I honestly can't see how people defend the TFW program. It artificially suppresses wages of low-income Canadians and pads the pockets of large corporations.

[–] ILikeBoobies@lemmy.ca 11 points 2 days ago* (last edited 2 days ago)

Or just how inhumane it is for the workers.

Immigration in general is a right wing thing anyway.
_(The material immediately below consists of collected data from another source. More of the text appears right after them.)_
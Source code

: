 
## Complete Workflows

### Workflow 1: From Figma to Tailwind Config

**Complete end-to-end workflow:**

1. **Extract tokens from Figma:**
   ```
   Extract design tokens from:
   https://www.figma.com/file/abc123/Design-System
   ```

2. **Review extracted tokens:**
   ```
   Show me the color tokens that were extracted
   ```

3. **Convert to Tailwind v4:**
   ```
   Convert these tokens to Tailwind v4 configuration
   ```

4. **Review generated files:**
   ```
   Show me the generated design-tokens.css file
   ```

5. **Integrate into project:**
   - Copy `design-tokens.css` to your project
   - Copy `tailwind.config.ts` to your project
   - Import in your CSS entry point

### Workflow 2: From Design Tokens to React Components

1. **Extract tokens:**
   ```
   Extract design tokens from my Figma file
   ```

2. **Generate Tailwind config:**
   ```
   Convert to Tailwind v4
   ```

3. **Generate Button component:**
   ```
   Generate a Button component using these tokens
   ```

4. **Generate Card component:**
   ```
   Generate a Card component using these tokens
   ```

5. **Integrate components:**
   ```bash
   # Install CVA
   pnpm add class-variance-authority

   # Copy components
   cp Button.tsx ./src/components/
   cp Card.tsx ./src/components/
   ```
It’s why the US has so much and as Canada has continued to pivot right wing we’ve seen increases.

The left’s problem isn’t that they want immigrants, it’s that they want foreigners here and abroad to be treated and respected as people.

[–] kent_eh@lemmy.ca 6 points 2 days ago (2 children)
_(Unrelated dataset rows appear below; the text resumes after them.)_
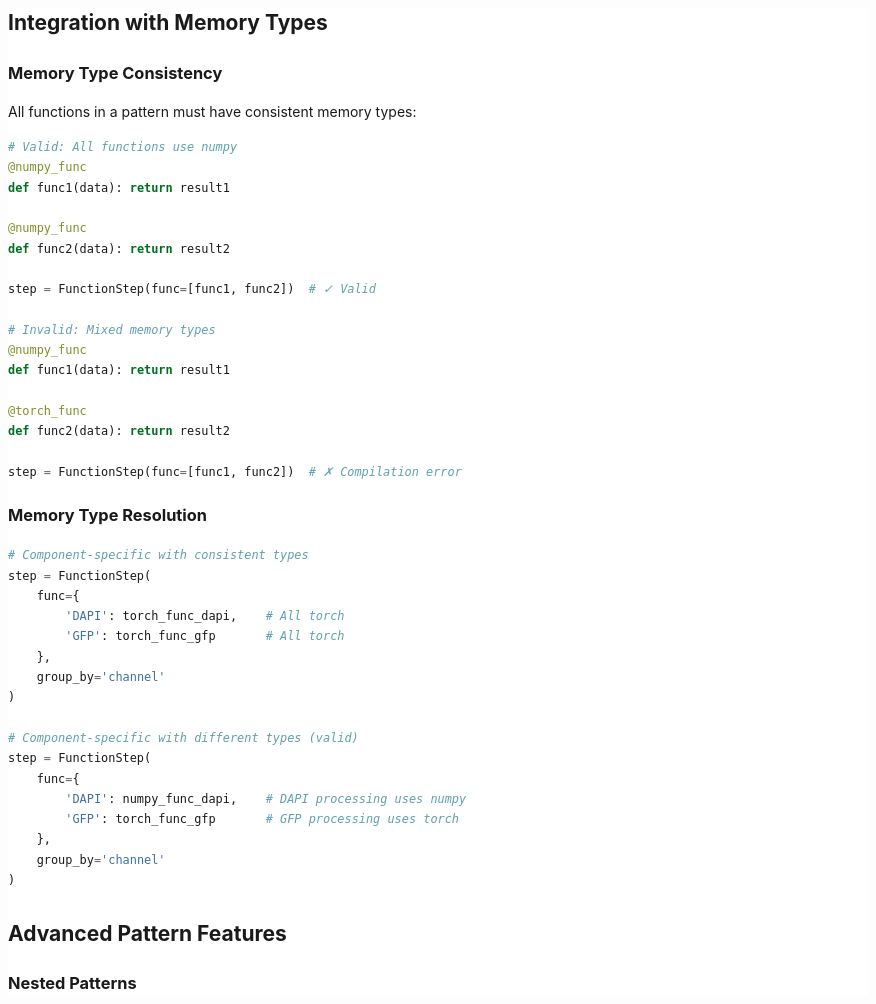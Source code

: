 ## Integration with Memory Types

### Memory Type Consistency

All functions in a pattern must have consistent memory types:

```python
# Valid: All functions use numpy
@numpy_func
def func1(data): return result1

@numpy_func  
def func2(data): return result2

step = FunctionStep(func=[func1, func2])  # ✓ Valid

# Invalid: Mixed memory types
@numpy_func
def func1(data): return result1

@torch_func
def func2(data): return result2

step = FunctionStep(func=[func1, func2])  # ✗ Compilation error
```

### Memory Type Resolution

```python
# Component-specific with consistent types
step = FunctionStep(
    func={
        'DAPI': torch_func_dapi,    # All torch
        'GFP': torch_func_gfp       # All torch  
    },
    group_by='channel'
)

# Component-specific with different types (valid)
step = FunctionStep(
    func={
        'DAPI': numpy_func_dapi,    # DAPI processing uses numpy
        'GFP': torch_func_gfp       # GFP processing uses torch
    },
    group_by='channel'
)
```

## Advanced Pattern Features

### Nested Patterns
I honestly can't see how people defend the TFW program

How it was originally intended (for attracting specialized skill professionals who are not available in the local economy) is defensible, but what it has been expanded to become and how far too many employers abuse it is not defensible.

[–] healthetank@lemmy.ca 3 points 2 days ago (1 children)

For sure - I know the original intention was to try and bring in specialized workers we don't have here. But IMO, that encourages wage suppression and hiring from outside rather than training.

Its a useful stopgap tool, but it always should have had a requirement of training an alternate candidate or showing some other longterm solution beyond permanent use of the TFW program.

And, like you said, definitely not intended for its use the way it has been now.

[–] kent_eh@lemmy.ca 4 points 2 days ago

it always should have had a requirement of training an alternate candidate or showing some other longterm solution

Requiring the hiring of 1 trainee/apprentice type position locally for every TFW hired could be a helpful return to the original intent.

[–] CircaV@lemmy.ca 1 points 1 day ago

Sooo we needed a million e-bike delivery people living 12 to a room in Brampton to keep the economy afloat? What’s skilled about that?

[–] corsicanguppy@lemmy.ca 2 points 2 days ago (1 children)

A programme that keeps our economy going by people who will not later become a cost to it

Yeah, who needs it.

[–] healthetank@lemmy.ca 2 points 1 day ago

Right, but if were keeping our economy going solely on the basis of (generally) cheap imported labour, that's going to come back to bite us in the ass unless the govt comes up with a plan to actually alleviate the labour shortage.

IMO, they haven't, so there's a serious problem.

I don't doubt the TFW has a place, particularly as a stop gap, but there should be additional requirements for those positions, such as requiring an apprenticeship/entry level position to match their requirements, or some other long term planning.